YOUR INSTRUCTIONS:
Using the material that follows, output exactly the lines from the one containing "A questo punto, aspettare" through the one containing "vuol dire che va tutto bene.", with both ends kept.

TASK INPUTS:
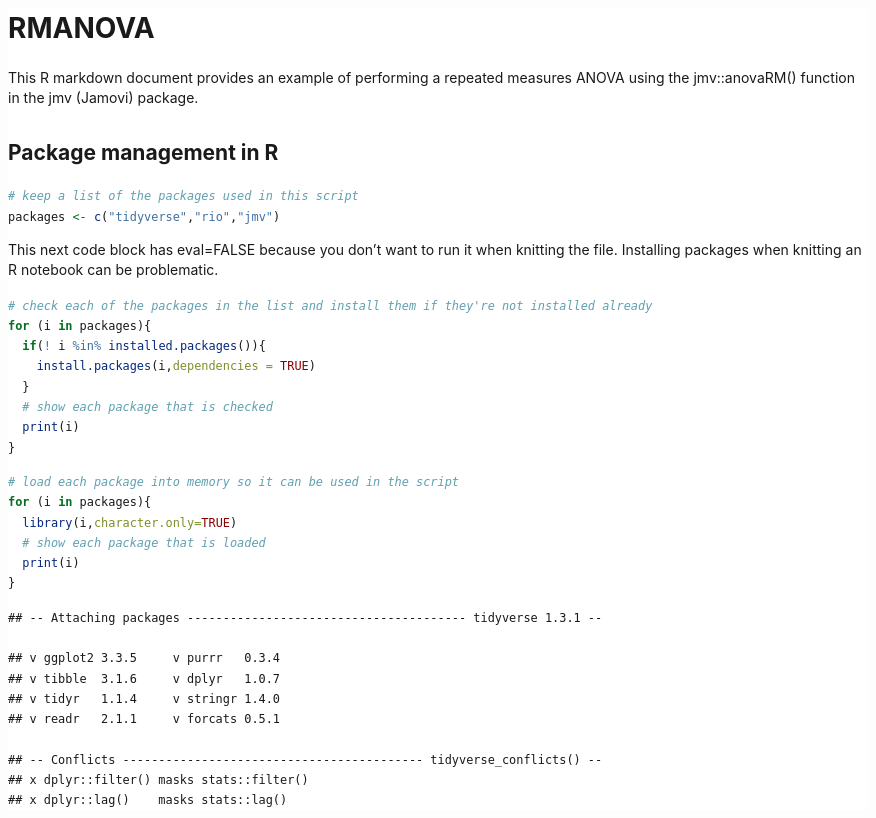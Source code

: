 # RMANOVA

This R markdown document provides an example of performing a repeated
measures ANOVA using the jmv::anovaRM() function in the jmv (Jamovi)
package.

## Package management in R

``` r
# keep a list of the packages used in this script
packages <- c("tidyverse","rio","jmv")
```

This next code block has eval=FALSE because you don’t want to run it
when knitting the file. Installing packages when knitting an R notebook
can be problematic.

``` r
# check each of the packages in the list and install them if they're not installed already
for (i in packages){
  if(! i %in% installed.packages()){
    install.packages(i,dependencies = TRUE)
  }
  # show each package that is checked
  print(i)
}
```

``` r
# load each package into memory so it can be used in the script
for (i in packages){
  library(i,character.only=TRUE)
  # show each package that is loaded
  print(i)
}
```

    ## -- Attaching packages --------------------------------------- tidyverse 1.3.1 --

    ## v ggplot2 3.3.5     v purrr   0.3.4
    ## v tibble  3.1.6     v dplyr   1.0.7
    ## v tidyr   1.1.4     v stringr 1.4.0
    ## v readr   2.1.1     v forcats 0.5.1

    ## -- Conflicts ------------------------------------------ tidyverse_conflicts() --
    ## x dplyr::filter() masks stats::filter()
    ## x dplyr::lag()    masks stats::lag()
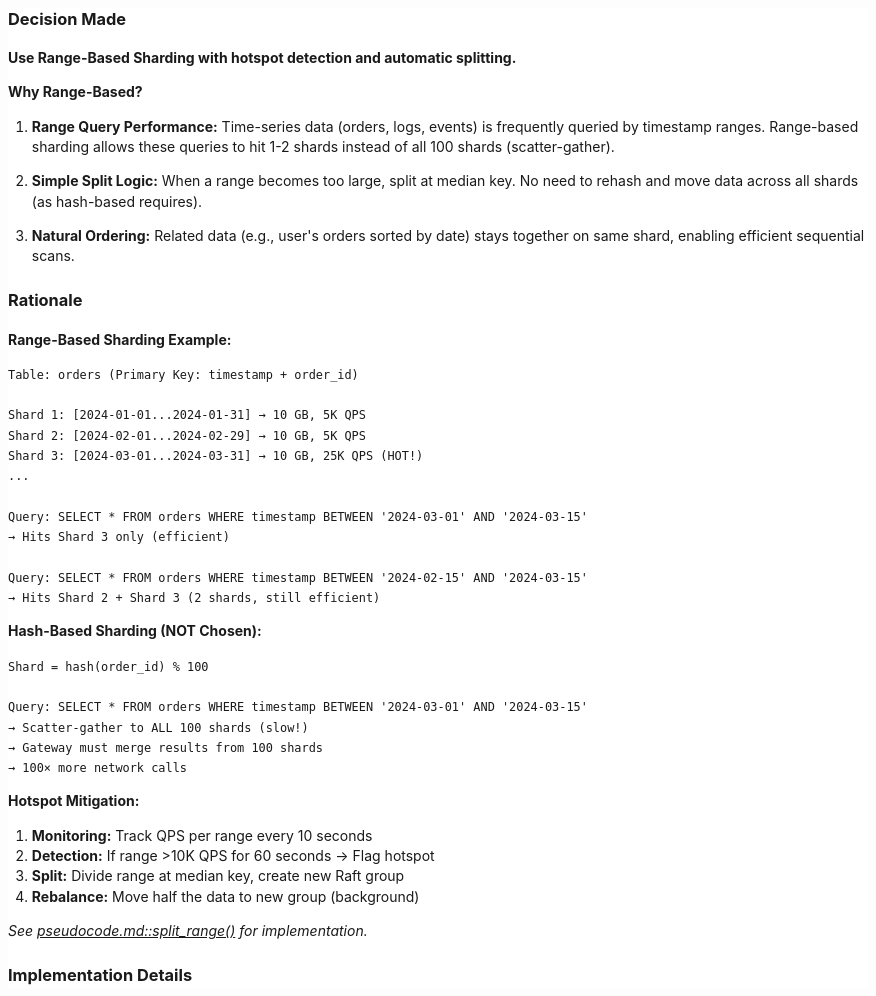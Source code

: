 ### Decision Made

**Use Range-Based Sharding with hotspot detection and automatic splitting.**

**Why Range-Based?**

1. **Range Query Performance:** Time-series data (orders, logs, events) is frequently queried by timestamp ranges. Range-based sharding allows these queries to hit 1-2 shards instead of all 100 shards (scatter-gather).

2. **Simple Split Logic:** When a range becomes too large, split at median key. No need to rehash and move data across all shards (as hash-based requires).

3. **Natural Ordering:** Related data (e.g., user's orders sorted by date) stays together on same shard, enabling efficient sequential scans.

### Rationale

**Range-Based Sharding Example:**

```
Table: orders (Primary Key: timestamp + order_id)

Shard 1: [2024-01-01...2024-01-31] → 10 GB, 5K QPS
Shard 2: [2024-02-01...2024-02-29] → 10 GB, 5K QPS
Shard 3: [2024-03-01...2024-03-31] → 10 GB, 25K QPS (HOT!)
...

Query: SELECT * FROM orders WHERE timestamp BETWEEN '2024-03-01' AND '2024-03-15'
→ Hits Shard 3 only (efficient)

Query: SELECT * FROM orders WHERE timestamp BETWEEN '2024-02-15' AND '2024-03-15'
→ Hits Shard 2 + Shard 3 (2 shards, still efficient)
```

**Hash-Based Sharding (NOT Chosen):**

```
Shard = hash(order_id) % 100

Query: SELECT * FROM orders WHERE timestamp BETWEEN '2024-03-01' AND '2024-03-15'
→ Scatter-gather to ALL 100 shards (slow!)
→ Gateway must merge results from 100 shards
→ 100× more network calls
```

**Hotspot Mitigation:**

1. **Monitoring:** Track QPS per range every 10 seconds
2. **Detection:** If range >10K QPS for 60 seconds → Flag hotspot
3. **Split:** Divide range at median key, create new Raft group
4. **Rebalance:** Move half the data to new group (background)

*See [pseudocode.md::split_range()](pseudocode.md) for implementation.*

### Implementation Details
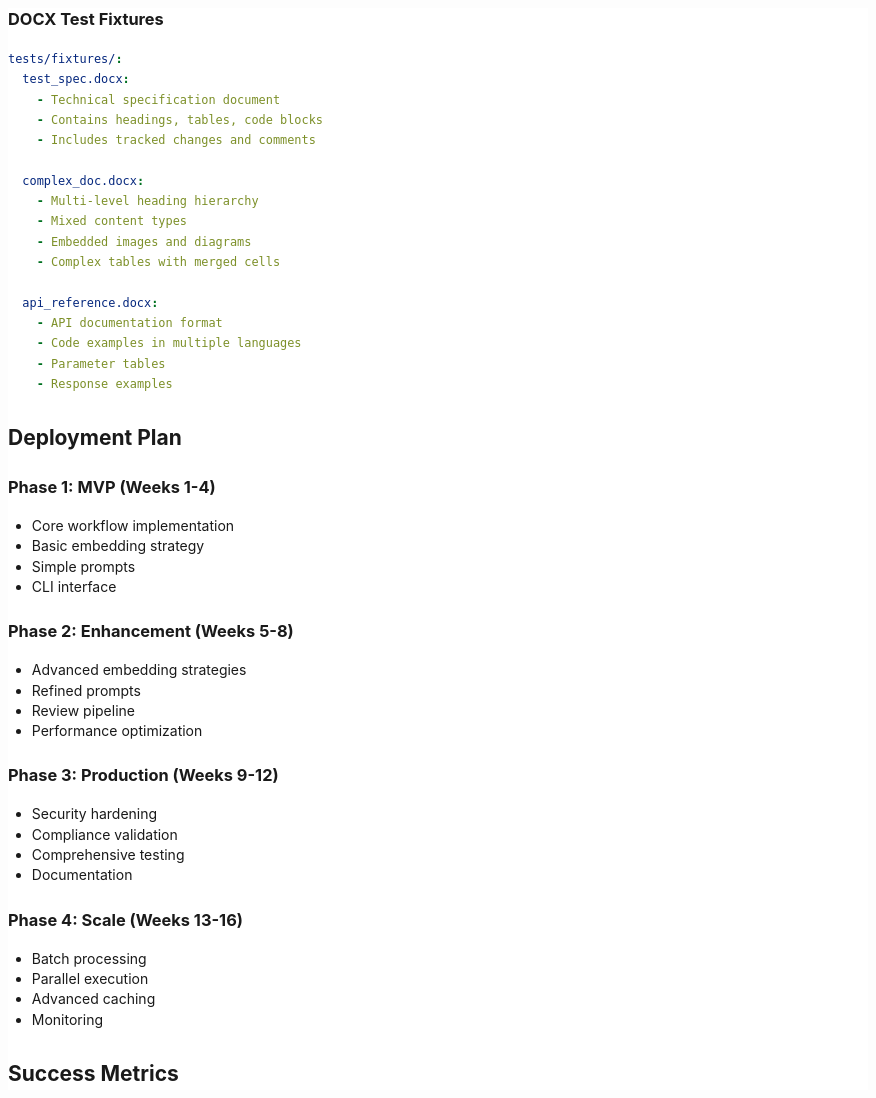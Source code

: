 ### DOCX Test Fixtures

```yaml
tests/fixtures/:
  test_spec.docx:
    - Technical specification document
    - Contains headings, tables, code blocks
    - Includes tracked changes and comments
    
  complex_doc.docx:
    - Multi-level heading hierarchy
    - Mixed content types
    - Embedded images and diagrams
    - Complex tables with merged cells
    
  api_reference.docx:
    - API documentation format
    - Code examples in multiple languages
    - Parameter tables
    - Response examples
```

## Deployment Plan

### Phase 1: MVP (Weeks 1-4)
- Core workflow implementation
- Basic embedding strategy
- Simple prompts
- CLI interface

### Phase 2: Enhancement (Weeks 5-8)
- Advanced embedding strategies
- Refined prompts
- Review pipeline
- Performance optimization

### Phase 3: Production (Weeks 9-12)
- Security hardening
- Compliance validation
- Comprehensive testing
- Documentation

### Phase 4: Scale (Weeks 13-16)
- Batch processing
- Parallel execution
- Advanced caching
- Monitoring

## Success Metrics
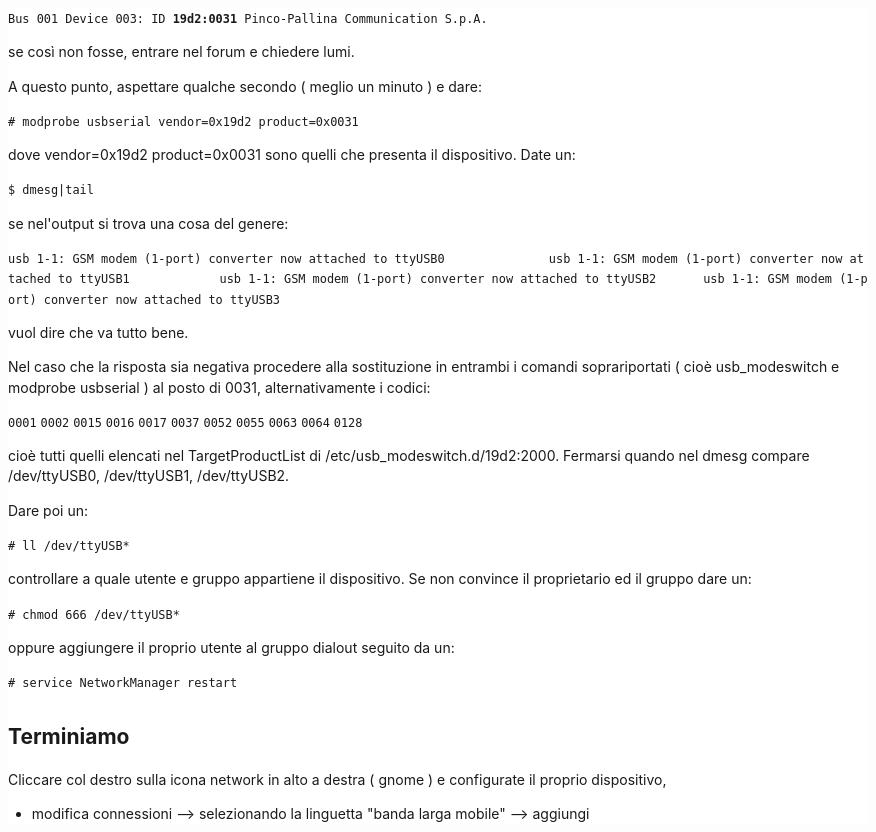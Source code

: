 `Bus 001 Device 003: ID `**`19d2:0031`**` Pinco-Pallina Communication S.p.A.`

se così non fosse, entrare nel forum e chiedere lumi.

A questo punto, aspettare qualche secondo ( meglio un minuto ) e dare:

`# modprobe usbserial vendor=0x19d2 product=0x0031`

dove vendor=0x19d2 product=0x0031 sono quelli che presenta il dispositivo.
Date un:

`$ dmesg|tail`

se nel'output si trova una cosa del genere:

`usb 1-1: GSM modem (1-port) converter now attached to ttyUSB0              `
`usb 1-1: GSM modem (1-port) converter now attached to ttyUSB1            `
`usb 1-1: GSM modem (1-port) converter now attached to ttyUSB2      `
`usb 1-1: GSM modem (1-port) converter now attached to ttyUSB3`

vuol dire che va tutto bene.

Nel caso che la risposta sia negativa procedere alla sostituzione in entrambi i comandi soprariportati ( cioè usb\_modeswitch e modprobe usbserial ) al posto di 0031, alternativamente i codici:

`0001`
`0002`
`0015`
`0016`
`0017`
`0037`
`0052`
`0055`
`0063`
`0064`
`0128`

cioè tutti quelli elencati nel TargetProductList di /etc/usb\_modeswitch.d/19d2:2000.
Fermarsi quando nel dmesg compare /dev/ttyUSB0, /dev/ttyUSB1, /dev/ttyUSB2.

Dare poi un:

`# ll /dev/ttyUSB*`

controllare a quale utente e gruppo appartiene il dispositivo.
Se non convince il proprietario ed il gruppo dare un:

`# chmod 666 /dev/ttyUSB*`

oppure aggiungere il proprio utente al gruppo dialout seguito da un:

`# service NetworkManager restart`

Terminiamo
----------

Cliccare col destro sulla icona network in alto a destra ( gnome ) e configurate il proprio dispositivo,

-   modifica connessioni --&gt; selezionando la linguetta "banda larga mobile" --&gt; aggiungi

RESPONSE BOX:
A questo punto, aspettare qualche secondo ( meglio un minuto ) e dare:

`# modprobe usbserial vendor=0x19d2 product=0x0031`

dove vendor=0x19d2 product=0x0031 sono quelli che presenta il dispositivo.
Date un:

`$ dmesg|tail`

se nel'output si trova una cosa del genere:

`usb 1-1: GSM modem (1-port) converter now attached to ttyUSB0              `
`usb 1-1: GSM modem (1-port) converter now attached to ttyUSB1            `
`usb 1-1: GSM modem (1-port) converter now attached to ttyUSB2      `
`usb 1-1: GSM modem (1-port) converter now attached to ttyUSB3`

vuol dire che va tutto bene.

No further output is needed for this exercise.